What will your project contribute to Europe post-corona?

Firstly, we want to discuss what is invasive and the concepts of borders being a man-made concept. We want to start this discussion through a garden. And with these plants, we think it’s a fruitful tool to discuss these very complex and challenging topics. So we hope to contribute to the idea of Europe at this international platform of the Venice Biennale.

How do you envision it to grow from local to pan European?

First of all, we are working together with very local parties. For example, we are working together with a botanical garden of Padua, which is providing all the plants for the exhibition and helping us grow the plants and how to treat them well and what kind of soil we need under what kind of light conditions. We are also working together with the local cultural organisation called the Robida, and they are from Italy and Slovenia, and they publish a magazine once a year. It’s a group of architects, philosophers, writers and graphic designers.

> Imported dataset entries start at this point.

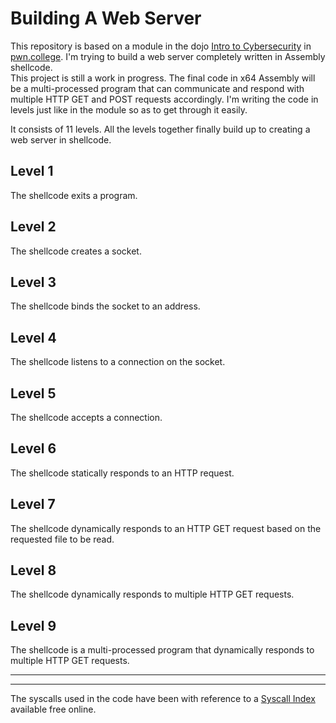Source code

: # Building A Web Server

This repository is based on a module in the dojo [Intro to Cybersecurity](https://pwn.college/intro-to-cybersecurity/) in [pwn.college](pwn.college). I'm trying to build a web server completely written in Assembly shellcode.<br>
This project is still a work in progress. The final code in x64 Assembly will be a multi-processed program that can communicate and respond with multiple HTTP GET and POST requests accordingly.
I'm writing the code in levels just like in the module so as to get through it easily.

It consists of 11 levels. All the levels together finally build up to creating a web server in shellcode.

## Level 1
The shellcode exits a program.

## Level 2
The shellcode creates a socket.

## Level 3
The shellcode binds the socket to an address.

## Level 4
The shellcode listens to a connection on the socket.

## Level 5
The shellcode accepts a connection.

## Level 6
The shellcode statically responds to an HTTP request.

## Level 7
The shellcode dynamically responds to an HTTP GET request based on the requested file to be read.

## Level 8
The shellcode dynamically responds to multiple HTTP GET requests.

## Level 9
The shellcode is a multi-processed program that dynamically responds to multiple HTTP GET requests.


------
------
The syscalls used in the code have been with reference to a [Syscall Index](https://x64.syscall.sh/) available free online.
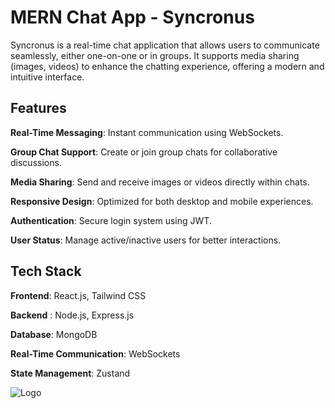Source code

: 
# MERN Chat App - Syncronus

Syncronus is a real-time chat application that allows users to communicate seamlessly, either one-on-one or in groups. It supports media sharing (images, videos) to enhance the chatting experience, offering a modern and intuitive interface.


## Features

**Real-Time Messaging**: Instant communication using WebSockets.

**Group Chat Support**: Create or join group chats for collaborative discussions.

**Media Sharing**: Send and receive images or videos directly within chats.

**Responsive Design**: Optimized for both desktop and mobile experiences.

**Authentication**: Secure login system using JWT.

**User Status**: Manage active/inactive users for better interactions.

## Tech Stack

**Frontend**: React.js, Tailwind CSS

**Backend** : Node.js, Express.js

**Database**: MongoDB

**Real-Time Communication**: WebSockets

**State Management**: Zustand


![Logo](https://dev-to-uploads.s3.amazonaws.com/uploads/articles/th5xamgrr6se0x5ro4g6.png)

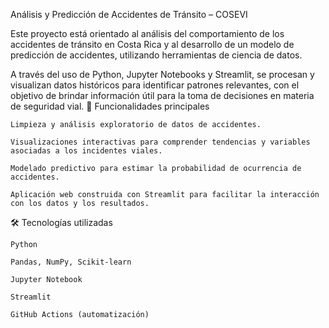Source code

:  Análisis y Predicción de Accidentes de Tránsito – COSEVI

Este proyecto está orientado al análisis del comportamiento de los accidentes de tránsito en Costa Rica y al desarrollo de un modelo de predicción de accidentes, utilizando herramientas de ciencia de datos.

A través del uso de Python, Jupyter Notebooks y Streamlit, se procesan y visualizan datos históricos para identificar patrones relevantes, con el objetivo de brindar información útil para la toma de decisiones en materia de seguridad vial.
🚀 Funcionalidades principales

    Limpieza y análisis exploratorio de datos de accidentes.

    Visualizaciones interactivas para comprender tendencias y variables asociadas a los incidentes viales.

    Modelado predictivo para estimar la probabilidad de ocurrencia de accidentes.

    Aplicación web construida con Streamlit para facilitar la interacción con los datos y los resultados.

🛠 Tecnologías utilizadas

    Python

    Pandas, NumPy, Scikit-learn

    Jupyter Notebook

    Streamlit

    GitHub Actions (automatización)
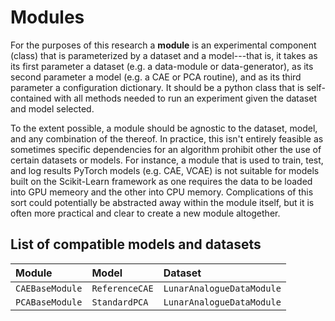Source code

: # Modules

For the purposes of this research a **module** is an experimental component (class) that is parameterized by a dataset and a model---that is, it takes as its first parameter a dataset (e.g. a data-module or data-generator), as its second parameter a model (e.g. a CAE or PCA routine), and as its third parameter a configuration dictionary. It should be a python class that is self-contained with all methods needed to run an experiment given the dataset and model selected.

To the extent possible, a module should be agnostic to the dataset, model, and any combination of the thereof. In practice, this isn't entirely feasible as sometimes specific dependencies for an algorithm prohibit other the use of certain datasets or models. For instance, a module that is used to train, test, and log results PyTorch models (e.g. CAE, VCAE) is not suitable for models built on the Scikit-Learn framework as one requires the data to be loaded into GPU memeory and the other into CPU memory. Complications of this sort could potentially be abstracted away within the module itself, but it is often more practical and clear to create a new module altogether.

## List of compatible models and datasets

| Module                           | Model           | Dataset                   |
|:---------------------------------|:----------------|:--------------------------|
| `CAEBaseModule`                  | `ReferenceCAE`  | `LunarAnalogueDataModule` |
| `PCABaseModule`                  | `StandardPCA`   | `LunarAnalogueDataModule` |
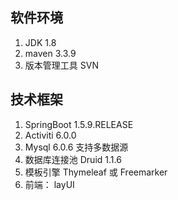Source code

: ## 软件环境
1. JDK 1.8
2. maven 3.3.9
3. 版本管理工具 SVN

## 技术框架
1. SpringBoot 1.5.9.RELEASE
2. Activiti 6.0.0
3. Mysql 6.0.6 支持多数据源
4. 数据库连接池 Druid 1.1.6
5. 模板引擎 Thymeleaf 或 Freemarker
6. 前端： layUI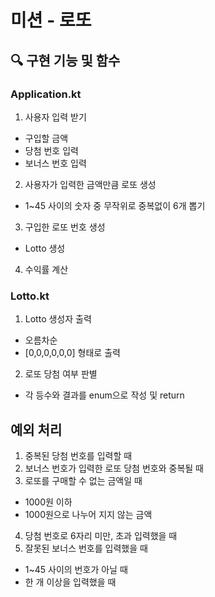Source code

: # 미션 - 로또

## 🔍 구현 기능 및 함수
### Application.kt
1. 사용자 입력 받기
- 구입할 금액
- 당첨 번호 입력
- 보너스 번호 입력
2. 사용자가 입력한 금액만큼 로또 생성
- 1~45 사이의 숫자 중 무작위로 중복없이 6개 뽑기
3. 구입한 로또 번호 생성
- Lotto 생성
4. 수익률 계산

### Lotto.kt
1. Lotto 생성자 출력
- 오름차순
- [0,0,0,0,0,0] 형태로 출력
2. 로또 당첨 여부 판별
- 각 등수와 결과를 enum으로 작성 및 return


## 예외 처리
1. 중복된 당첨 번호를 입력할 때
2. 보너스 번호가 입력한 로또 당첨 번호와 중복될 때
3. 로또를 구매할 수 없는 금액일 때
- 1000원 이하
- 1000원으로 나누어 지지 않는 금액
4. 당첨 번호로 6자리 미만, 초과 입력했을 때
5. 잘못된 보너스 번호를 입력했을 때
- 1~45 사이의 번호가 아닐 때
- 한 개 이상을 입력했을 때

So we are working together on the local scale, and we are also working together with Matteo, a friend of ours, who’s working at the Università Iuav di Venezia. So this is on a local level of the parties we are working with, and the Venice Biennale is an international platform. So we hope and aim to address this topic on a global level. Although the Biennale is hosted in Europe, it’s an international platform with countries from all over the world, let’s say from the architecture sector and the cultural sector. And we think culture is an excellent tool to inspire people and address topics differently.

And – finally – how does your project help make Europe an open and shared public space for everyone?

By raising awareness about borders and mainly borders for plants, these plants need passports to cross borders. We try to export the plants from the Netherlands to Italy. And it’s very complicated because the plants need to cross several borders. So by visualising this and raising awareness about this topic, people hopefully will understand that an open and more, shared and inclusive Europe is the way to proceed and not expanding borders and walls. So we hope to inspire people with this project.

For example, some people say, “Dutch landscapes must be protected”, but in the end, they’re all manufactured and artificial, and the “very Dutch” Tulip is not Dutch at all. It’s from Turkey. So, these ideas of protectionism and nationalism around landscapes are perilous. So, that is something we want to address.